В начале недели многие средства массовой информации – сначала за рубежом, а затем и в России – прокомментировали сенсационное заявление президента Владимира Путина о том, что через 10–15 лет 30% российского экспорта энергоносителей будет обеспечено поставками на азиатские рынки. Слова президента прозвучали на третьей встрече с участниками клуба «Валдай», куда по традиции допускаются лишь западные эксперты. Этим доверчивым людям и был адресован message президента.
Зачем Путин пообещал невыполнимое – тем более что заявление это вряд ли могло иметь внутриполитический эффект? В этом, на мой взгляд, и заключается единственный вопрос, который порождают слова главы государства, – потому что вопрос о том, как и зачем предполагается достичь эту цель, вообще не стоит.
В 2005 году Россия экспортировала 242 млн. т нефти и 186 млрд. куб. м природного газа. В Китай и Японию поставлялась только нефть (15 и 2,5 млн. т соответственно). Итого, сейчас на Китай и Японию приходится около 3% российского энергетического экспорта. Для доведения показателя до 30% следует «перебросить» на Восток не менее 60 млн. т нефти и 65 млрд. куб. м газа в год (а скорее всего даже несколько больше, так как общий объем российского энергетического экспорта к 2020 году может возрасти).
Эта задача нереализуема технически и сомнительна с экономической точки зрения.
Во-первых, сегодня основная часть разведанных запасов нефти (более 90%) приходится на Западную Сибирь и Европейскую часть страны; четыре главных месторождения Восточной Сибири – Верхнечонское, Талаканское, Ванкорское и Юрубчено-Тахомское – обладают запасами в 500–600 млн. т, и, по оценке Института энергетической политики, добыча на них не превысит к 2015 году 40 млн. т в год (хотя нефтепровод Восточная Сибирь – Тихий океан, утвержденный распоряжением правительства РФ щ-1737-р от 31 декабря 2004 года, рассчитан на перекачку 80 млн. т в год).

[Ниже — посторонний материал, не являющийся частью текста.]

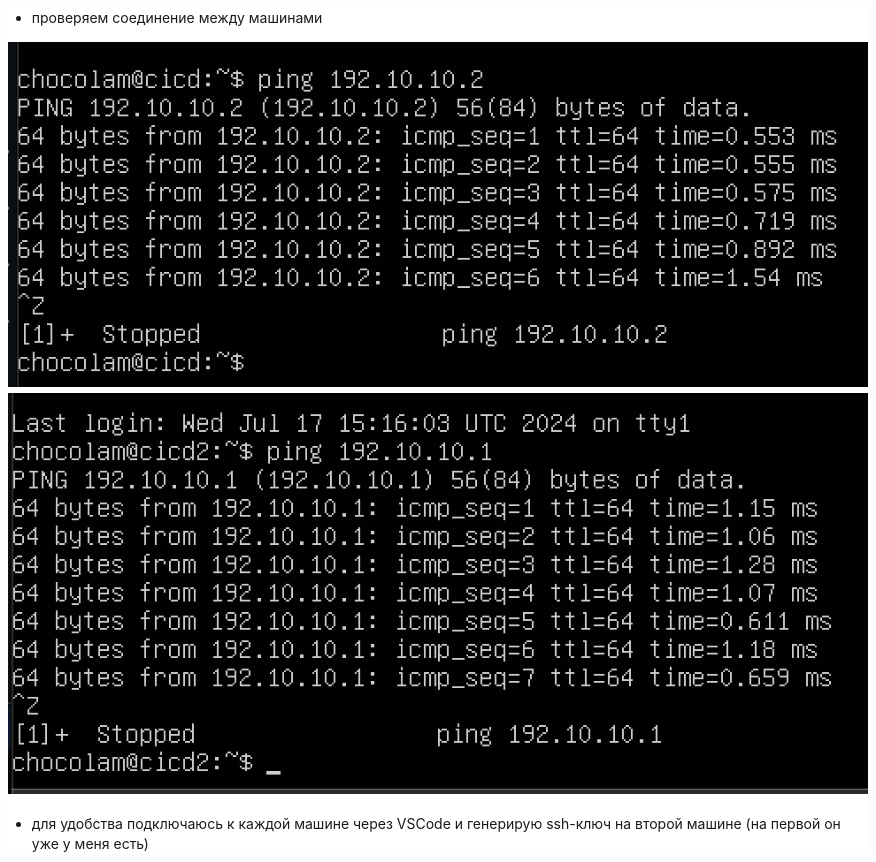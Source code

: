 - проверяем соединение между машинами

![](pict/part5/cicdping.png) ![](pict/part5/cicd2ping.png)

- для удобства подключаюсь к каждой машине через VSCode и генерирую ssh-ключ на второй машине (на первой он уже у меня есть)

Разумеется, некоторое перераспределение поставок произойдет по мере ввода в действие проектов «Сахалин-1» и «Сахалин-2», но нефть и газ с этих месторождений на 70–80% законтрактованы уже сегодня, и потому речь, судя по всему, шла не о них.
Во-вторых, существуют организационные проблемы. Нефтегазовый экспорт воспринимается в России в основном в политическом контексте – и потому ответственными за него выступают неэффективные госкомпании, а все частные инициативы торпедируются (как, например, предложение ЮКОСа о строительстве нефтепровода на Дацин (2003 года), и план «ЛУКОЙЛа», «Сибнефти», ТНК и ЮКОСа о сооружении нефтепровода Западная Сибирь – Мурманск (2002 год). Россия невосприимчива также и к транзитным предложениям (например, не было обращено внимания на инициативу президента Казахстана Нурсултана Назарбаева о постройке трубопровода из Средней Азии в Синцзян для подключения к китайской трубопроводной системе, что позволило бы поставить КНР российский газ на 5–6 лет раньше, чем по алтайской трубе).

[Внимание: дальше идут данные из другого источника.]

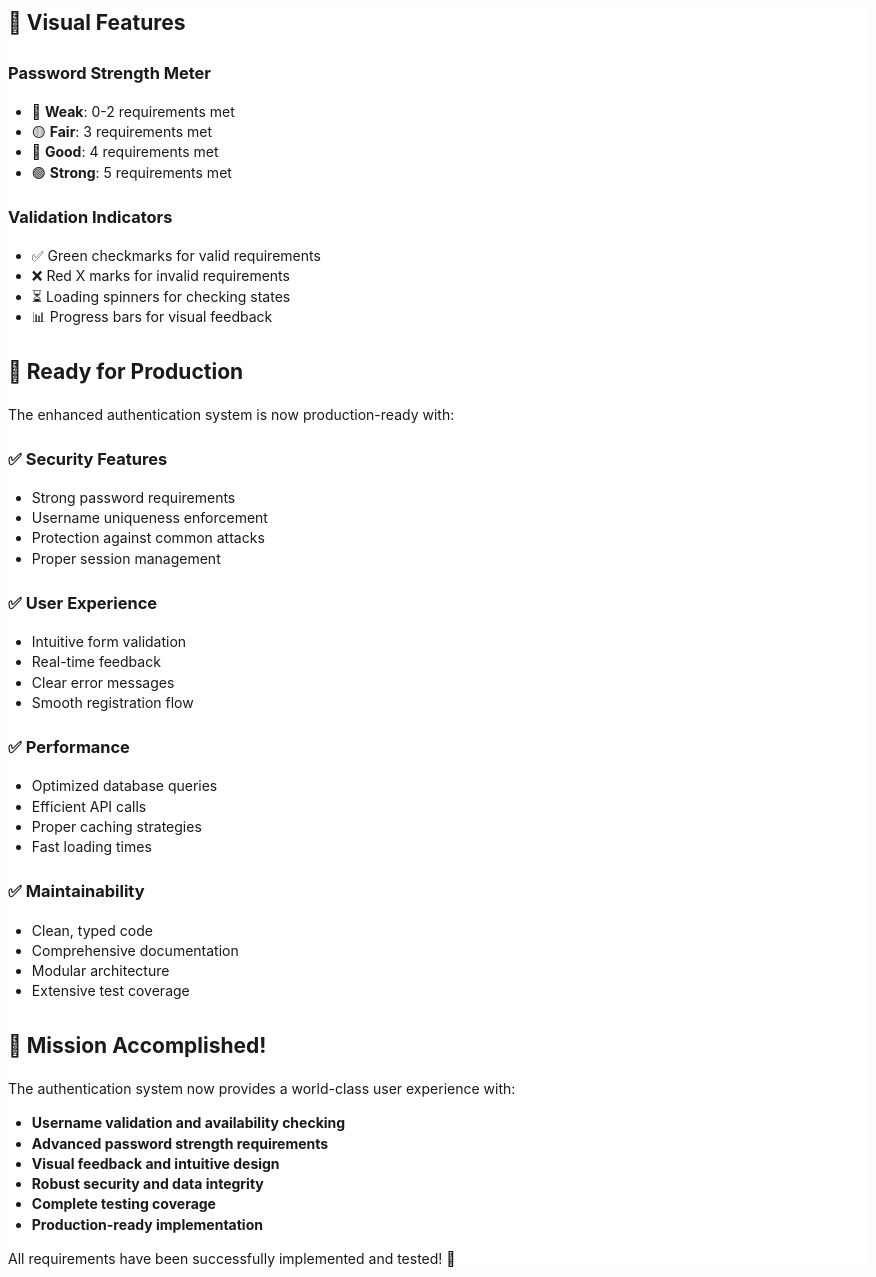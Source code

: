 ## 🎨 Visual Features

### Password Strength Meter
- 🔴 **Weak**: 0-2 requirements met
- 🟡 **Fair**: 3 requirements met
- 🔵 **Good**: 4 requirements met
- 🟢 **Strong**: 5 requirements met

### Validation Indicators
- ✅ Green checkmarks for valid requirements
- ❌ Red X marks for invalid requirements
- ⏳ Loading spinners for checking states
- 📊 Progress bars for visual feedback

## 🚀 Ready for Production

The enhanced authentication system is now production-ready with:

### ✅ Security Features
- Strong password requirements
- Username uniqueness enforcement
- Protection against common attacks
- Proper session management

### ✅ User Experience
- Intuitive form validation
- Real-time feedback
- Clear error messages
- Smooth registration flow

### ✅ Performance
- Optimized database queries
- Efficient API calls
- Proper caching strategies
- Fast loading times

### ✅ Maintainability
- Clean, typed code
- Comprehensive documentation
- Modular architecture
- Extensive test coverage

## 🎊 Mission Accomplished!

The authentication system now provides a world-class user experience with:
- **Username validation and availability checking**
- **Advanced password strength requirements**
- **Visual feedback and intuitive design**
- **Robust security and data integrity**
- **Complete testing coverage**
- **Production-ready implementation**

All requirements have been successfully implemented and tested! 🎉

Таким образом, максимальный объем потока энергоресурсов на Восток к 2020 году мы бы оценили в 40 млн. т нефти и 30–40 млрд. куб. м газа – в те 15% российского энергетического экспорта, о которых говорили эксперты клуба «Валдай» в Ханты-Мансийске за три дня до встречи с президентом. Однако экономическая эффективность этих мер сомнительна: по расчетам эксперта Владимира Милова, стоимость транспортировки нефти от Тайшета до бухты Перевозная может достичь 9,8 долл. за барр., что сравнимо с ценой самой нефти в 1998 году. Эти проекты ориентированы на развитие трубопроводной системы, привязывающей производителей к отдельным рынкам, снижающей гибкость поставок и позволяющей потребителям диктовать цены.
На мой взгляд, сегодня разумнее вернуться к проектам типа нефтепровода Западная Сибирь – Мурманск, открывающим путь к незамерзающим портам, через которые Россия могла бы поставлять нефть (а в будущем – и СПГ) на те рынки, где в них возникнет наибольшая потребность, а не на те, которые связаны с Россией политическими договоренностями.

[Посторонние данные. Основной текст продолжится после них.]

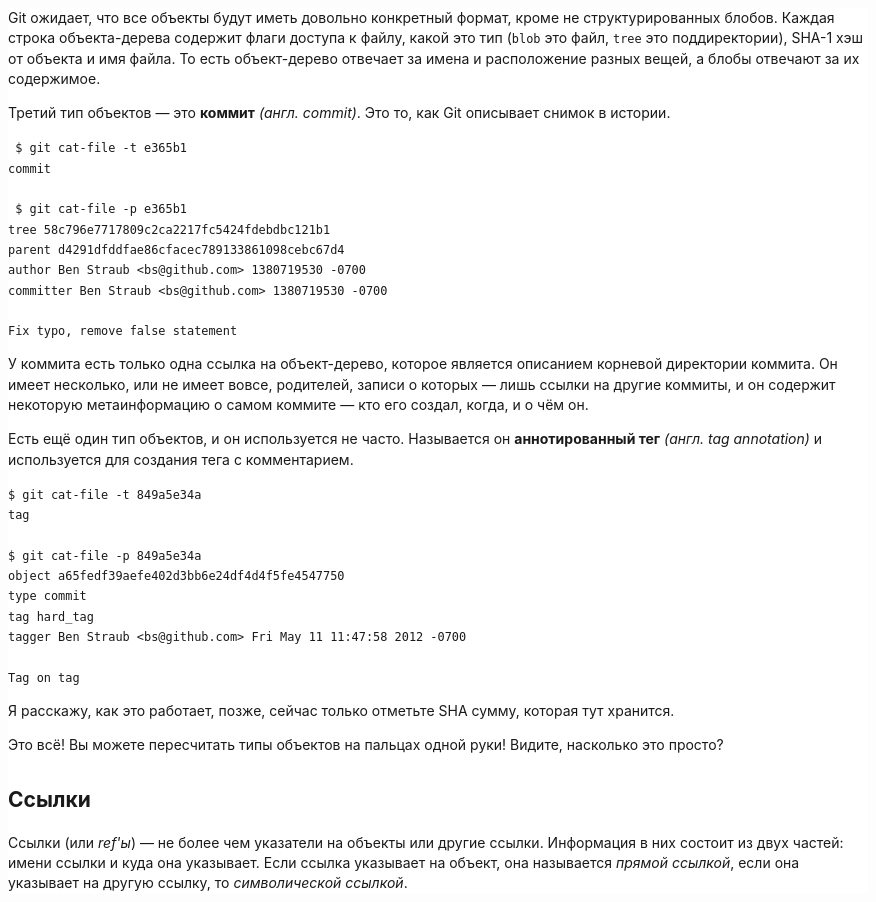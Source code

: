 Git ожидает, что все объекты будут иметь довольно конкретный формат, кроме не структурированных блобов.
Каждая строка объекта-дерева содержит флаги доступа к файлу, какой это тип (`blob` это файл, `tree` это поддиректории), SHA-1 хэш от объекта и имя файла.
То есть объект-дерево отвечает за имена и расположение разных вещей, а блобы отвечают за их содержимое.

Третий тип объектов — это **коммит** _(англ. commit)_.
Это то, как Git описывает снимок в истории.

```
 $ git cat-file -t e365b1
commit

 $ git cat-file -p e365b1
tree 58c796e7717809c2ca2217fc5424fdebdbc121b1
parent d4291dfddfae86cfacec789133861098cebc67d4
author Ben Straub <bs@github.com> 1380719530 -0700
committer Ben Straub <bs@github.com> 1380719530 -0700

Fix typo, remove false statement
```

У коммита есть только одна ссылка на объект-дерево, которое является описанием корневой директории коммита.
Он имеет несколько, или не имеет вовсе, родителей, записи о которых — лишь ссылки на другие коммиты, и он содержит некоторую метаинформацию о самом коммите — кто его создал, когда, и о чём он.

Есть ещё один тип объектов, и он используется не часто.
Называется он **аннотированный тег** _(англ. tag annotation)_ и используется для создания тега с комментарием.

```
$ git cat-file -t 849a5e34a
tag

$ git cat-file -p 849a5e34a
object a65fedf39aefe402d3bb6e24df4d4f5fe4547750
type commit
tag hard_tag
tagger Ben Straub <bs@github.com> Fri May 11 11:47:58 2012 -0700

Tag on tag
```

Я расскажу, как это работает, позже, сейчас только отметьте SHA сумму, которая тут хранится.

Это всё!
Вы можете пересчитать типы объектов на пальцах одной руки!
Видите, насколько это просто?

## Ссылки

Ссылки  (или *ref'ы*) — не более чем указатели на объекты или другие ссылки.
Информация в них состоит из двух частей: имени ссылки и куда она указывает.
Если ссылка указывает на объект, она называется *прямой ссылкой*, если она указывает на другую ссылку, то *символической ссылкой*.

Поэтому выступление президента я бы оценил как очередные слова и обещания, которых было уже немало. Достаточно вспомнить и обещание не банкротить ЮКОС, и слова о том, что похитителей и убийц российских дипломатов в Ираке найдут и уничтожат, и рассуждения об усилении борьбы с ксенофобией... Их озвучивание на встрече с западными политологами выглядит разумным – ведь нашу публику подобные замыслы не «возбудили» бы так сильно.